So you know the basics of running a meeting but worry about when group dynamics get complicated? In this blog, I will address one possible and unfortunately, quite frequent complication: the phenomena of “Groupthink”, identified by Irving Janis.
Janis found a frightening tendency, on the part of groups under pressure, to exhibit a culture of conformity. He wondered why top leaders who made critical decisions around the Bay of Pigs fiasco, the escalation of the Vietnam War and more recently, the Challenger’s ”O” rings, would inhibit dissent.
So what does Groupthink look like in action?
- Team members all agree when you are pretty sure that they don’t really.
- They look like they want to speak but then choose not to.
- And, just when one person looks ready to share his/her concerns, s/he stops upon seeing a host of clear, non-verbal signals from teammates looking at their watches, tapping their feet, shaking their heads.
Why you ask would Groupthink occur during critical decision-making?

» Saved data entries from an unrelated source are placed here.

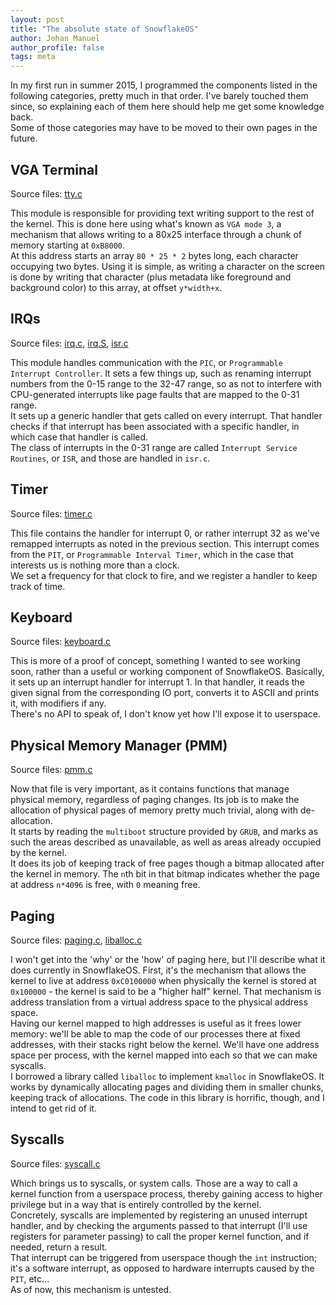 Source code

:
 ```yaml
---
layout: post
title: "The absolute state of SnowflakeOS"
author: Johan Manuel
author_profile: false
tags: meta
---
```


In my first run in summer 2015, I programmed the components listed in the following
categories, pretty much in that order. I've barely touched them since, so explaining
each of them here should help me get some knowledge back.  
Some of those categories may have to be moved to their own pages in the future.

## VGA Terminal

Source files: [tty.c][tty c]

This module is responsible for providing text writing support to the rest of the kernel.
This is done here using what's known as `VGA mode 3`, a mechanism that allows writing to
a 80x25 interface through a chunk of memory starting at `0xB8000`.  
At this address starts an array `80 * 25 * 2` bytes long, each character occupying two bytes.
Using it is simple, as writing a character on the screen is done by writing that character
(plus metadata like foreground and background color) to this array, at offset `y*width+x`.  

## IRQs

Source files: [irq.c][irq c], [irq.S][irq S], [isr.c][isr c]

This module handles communication with the `PIC`, or `Programmable Interrupt Controller`. It
sets a few things up, such as renaming interrupt numbers from the 0-15 range to the 32-47
range, so as not to interfere with CPU-generated interrupts like page faults that are mapped
to the 0-31 range.  
It sets up a generic handler that gets called on every interrupt. That handler checks if that
interrupt has been associated with a specific handler, in which case that handler is called.  
The class of interrupts in the 0-31 range are called `Interrupt Service Routines`, or `ISR`,
and those are handled in `isr.c`.

## Timer

Source files: [timer.c][timer c]

This file contains the handler for interrupt 0, or rather interrupt 32 as we've remapped
interrupts as noted in the previous section. This interrupt comes from the `PIT`, or
`Programmable Interval Timer`, which in the case that interests us is nothing more than a
clock.  
We set a frequency for that clock to fire, and we register a handler to keep track of time.

## Keyboard

Source files: [keyboard.c][keyboard c]

This is more of a proof of concept, something I wanted to see working soon, rather than a
useful or working component of SnowflakeOS. Basically, it sets up an interrupt handler for
interrupt 1. In that handler, it reads the given signal from the corresponding IO port,
converts it to ASCII and prints it, with modifiers if any.  
There's no API to speak of, I don't know yet how I'll expose it to userspace.

## Physical Memory Manager (PMM)

Source files: [pmm.c][pmm c]

Now that file is very important, as it contains functions that manage physical memory,
regardless of paging changes. Its job is to make the allocation of physical pages of
memory pretty much trivial, along with de-allocation.  
It starts by reading the `multiboot` structure provided by `GRUB`, and marks as such the
areas described as unavailable, as well as areas already occupied by the kernel.  
It does its job of keeping track of free pages though a bitmap allocated after the kernel
in memory. The `n`th bit in that bitmap indicates whether the page at address `n*4096` is
free, with `0` meaning free.

## Paging

Source files: [paging.c][paging c], [liballoc.c][liballoc c]

I won't get into the 'why' or the 'how' of paging here, but I'll describe what it does
currently in SnowflakeOS. First, it's the mechanism that allows the kernel to live at
address `0xC0100000` when physically the kernel is stored at `0x100000` - the kernel is
said to be a "higher half" kernel. That mechanism is address translation from a virtual
address space to the physical address space.  
Having our kernel mapped to high addresses is useful as it frees lower memory: we'll be
able to map the code of our processes there at fixed addresses, with their stacks right
below the kernel. We'll have one address space per process, with the kernel mapped into
each so that we can make syscalls.  
I borrowed a library called `liballoc` to implement `kmalloc` in SnowflakeOS. It works
by dynamically allocating pages and dividing them in smaller chunks, keeping track of
allocations. The code in this library is horrific, though, and I intend to get rid of it.

## Syscalls

Source files: [syscall.c][syscall c]

Which brings us to syscalls, or system calls. Those are a way to call a kernel function
from a userspace process, thereby gaining access to higher privilege but in a way that
is entirely controlled by the kernel.  
Concretely, syscalls are implemented by registering an unused interrupt handler, and by
checking the arguments passed to that interrupt (I'll use registers for parameter passing)
to call the proper kernel function, and if needed, return a result.  
That interrupt can be triggered from userspace though the `int` instruction; it's a software
interrupt, as opposed to hardware interrupts caused by the `PIT`, etc...  
As of now, this mechanism is untested.

[tty c]: https://github.com/29jm/SnowflakeOS/blob/29163f3af06f782bab188a0b60b5402b33ad14d9/kernel/src/devices/tty.c
[irq c]: https://github.com/29jm/SnowflakeOS/blob/29163f3af06f782bab188a0b60b5402b33ad14d9/kernel/src/cpu/irq.c
[irq S]: https://github.com/29jm/SnowflakeOS/blob/29163f3af06f782bab188a0b60b5402b33ad14d9/kernel/src/cpu/asm/irq.S
[isr c]: https://github.com/29jm/SnowflakeOS/blob/29163f3af06f782bab188a0b60b5402b33ad14d9/kernel/src/cpu/isr.c
[timer c]: https://github.com/29jm/SnowflakeOS/blob/29163f3af06f782bab188a0b60b5402b33ad14d9/kernel/src/devices/timer.c
[keyboard c]: https://github.com/29jm/SnowflakeOS/blob/29163f3af06f782bab188a0b60b5402b33ad14d9/kernel/src/devices/keyboard.c
[pmm c]: https://github.com/29jm/SnowflakeOS/blob/29163f3af06f782bab188a0b60b5402b33ad14d9/kernel/src/mem/pmm.c
[paging c]: https://github.com/29jm/SnowflakeOS/blob/29163f3af06f782bab188a0b60b5402b33ad14d9/kernel/src/mem/paging.c
[liballoc c]: https://github.com/29jm/SnowflakeOS/blob/29163f3af06f782bab188a0b60b5402b33ad14d9/kernel/src/mem/liballoc.c
[syscall c]: https://github.com/29jm/SnowflakeOS/blob/29163f3af06f782bab188a0b60b5402b33ad14d9/kernel/src/sys/syscall.c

(1) The boss intimidates his/her staff, giving them the message that dissent is not kosher
(2) Team members don’t want to look incompetent and figure if no one else disagrees but them, they must be wrong;
(3) There is a “felt” sense of pervasive pressure in the group/organizational culture that suggests “Thou shalt not disagree.”

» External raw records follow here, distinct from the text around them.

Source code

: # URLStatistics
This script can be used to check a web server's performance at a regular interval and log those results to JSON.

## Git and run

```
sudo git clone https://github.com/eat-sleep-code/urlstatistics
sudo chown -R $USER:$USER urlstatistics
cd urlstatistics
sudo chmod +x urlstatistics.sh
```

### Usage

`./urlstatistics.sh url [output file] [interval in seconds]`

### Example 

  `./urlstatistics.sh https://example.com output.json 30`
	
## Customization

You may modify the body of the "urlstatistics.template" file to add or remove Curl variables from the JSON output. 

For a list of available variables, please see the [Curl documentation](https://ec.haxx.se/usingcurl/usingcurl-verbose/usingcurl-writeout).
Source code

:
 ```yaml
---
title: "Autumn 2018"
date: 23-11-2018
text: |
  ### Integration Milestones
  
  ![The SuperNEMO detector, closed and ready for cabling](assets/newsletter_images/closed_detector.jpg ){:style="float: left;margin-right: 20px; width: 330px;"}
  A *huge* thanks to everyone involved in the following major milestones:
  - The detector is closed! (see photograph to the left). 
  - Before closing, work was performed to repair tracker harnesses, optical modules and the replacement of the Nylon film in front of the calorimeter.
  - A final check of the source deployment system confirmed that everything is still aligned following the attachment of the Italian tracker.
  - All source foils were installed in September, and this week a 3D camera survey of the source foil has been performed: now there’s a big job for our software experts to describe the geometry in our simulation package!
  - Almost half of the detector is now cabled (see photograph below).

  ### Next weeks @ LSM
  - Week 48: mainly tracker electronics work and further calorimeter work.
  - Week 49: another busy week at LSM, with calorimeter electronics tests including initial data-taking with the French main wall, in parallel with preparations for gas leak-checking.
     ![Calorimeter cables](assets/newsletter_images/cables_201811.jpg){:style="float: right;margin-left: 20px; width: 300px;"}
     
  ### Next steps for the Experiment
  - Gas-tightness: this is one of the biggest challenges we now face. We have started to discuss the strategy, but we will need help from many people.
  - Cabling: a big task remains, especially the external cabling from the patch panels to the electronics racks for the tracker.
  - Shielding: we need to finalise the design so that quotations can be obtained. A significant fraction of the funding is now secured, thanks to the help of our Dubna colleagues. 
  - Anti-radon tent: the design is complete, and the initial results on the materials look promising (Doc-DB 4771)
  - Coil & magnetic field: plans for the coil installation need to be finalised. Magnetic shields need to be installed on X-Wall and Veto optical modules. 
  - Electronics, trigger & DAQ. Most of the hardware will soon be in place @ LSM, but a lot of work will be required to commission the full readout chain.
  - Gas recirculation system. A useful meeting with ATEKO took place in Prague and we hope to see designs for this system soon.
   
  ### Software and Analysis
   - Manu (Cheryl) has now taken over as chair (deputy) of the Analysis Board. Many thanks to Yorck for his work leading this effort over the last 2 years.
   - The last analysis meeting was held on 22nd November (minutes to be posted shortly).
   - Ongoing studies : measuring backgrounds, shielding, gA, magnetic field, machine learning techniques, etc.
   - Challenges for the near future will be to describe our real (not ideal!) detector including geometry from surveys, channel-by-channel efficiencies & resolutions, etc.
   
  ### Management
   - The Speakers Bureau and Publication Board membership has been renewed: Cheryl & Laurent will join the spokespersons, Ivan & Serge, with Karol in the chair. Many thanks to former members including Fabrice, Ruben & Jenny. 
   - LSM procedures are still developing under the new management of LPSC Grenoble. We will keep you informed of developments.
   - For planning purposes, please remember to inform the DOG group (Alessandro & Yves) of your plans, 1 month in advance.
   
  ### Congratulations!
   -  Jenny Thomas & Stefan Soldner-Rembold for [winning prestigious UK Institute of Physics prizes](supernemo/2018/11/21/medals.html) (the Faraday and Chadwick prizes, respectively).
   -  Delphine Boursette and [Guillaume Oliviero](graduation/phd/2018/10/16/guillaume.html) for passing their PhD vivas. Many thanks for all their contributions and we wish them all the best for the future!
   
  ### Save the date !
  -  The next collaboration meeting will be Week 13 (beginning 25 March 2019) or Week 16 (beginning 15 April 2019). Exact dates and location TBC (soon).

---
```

Add time pressure and Groupthink only gets stronger.
So you ask, how the heck do you handle this one as a faciliator, leader or even a team member? (And it is your responsibility as teammember to speak up during Groupthink, even if no one else does). You can ask:
- If this decision does not work, what are its possible consequences?
- What are the strengths and weaknesses of this decision?
- What are potential obstacles implementing our decision?
- Are there other possible solutions for us to consider?
- What are at least two other strategies we could employ instead?
- What are their strengths and weaknesses?
- Who, outside our group, could take a look at our decision from a different perspective?
- If we were the client, what weaknesses would we find in this solution?
- What suggestions might a competitor make? a board member?
While asking these questions may move the group out of Groupthink, if conformity is strong, it may just result in zero response. Here are some methodologies for ensuring a discussion of alternatives:
1. Create a debate with 2 people “for” and 2 “against” the decision at which the group has arrived (no matter one’s real view)
2. Have someone play the role of “devil’s advocate.”
3. Break the group up into several small groups and ask each group to come up with 2 other strategies or, 2 reasons why the original strategy may not be viable.
4. Bring in a panel of experts with different views to address viable solutions.
All of these methodologies have one constant — you must break up the group’s boundaries so that it becomes safer to disagree. If you structure the task as one in which people must come up with alternatives or obstacles or play the role of “devil’s advocate,” team members will feel far safer doing so.
On important decisions that are potentially life threatening, clearly it is worth the time and energy to surmount Groupthink. And not a difficult task once these methods are employed.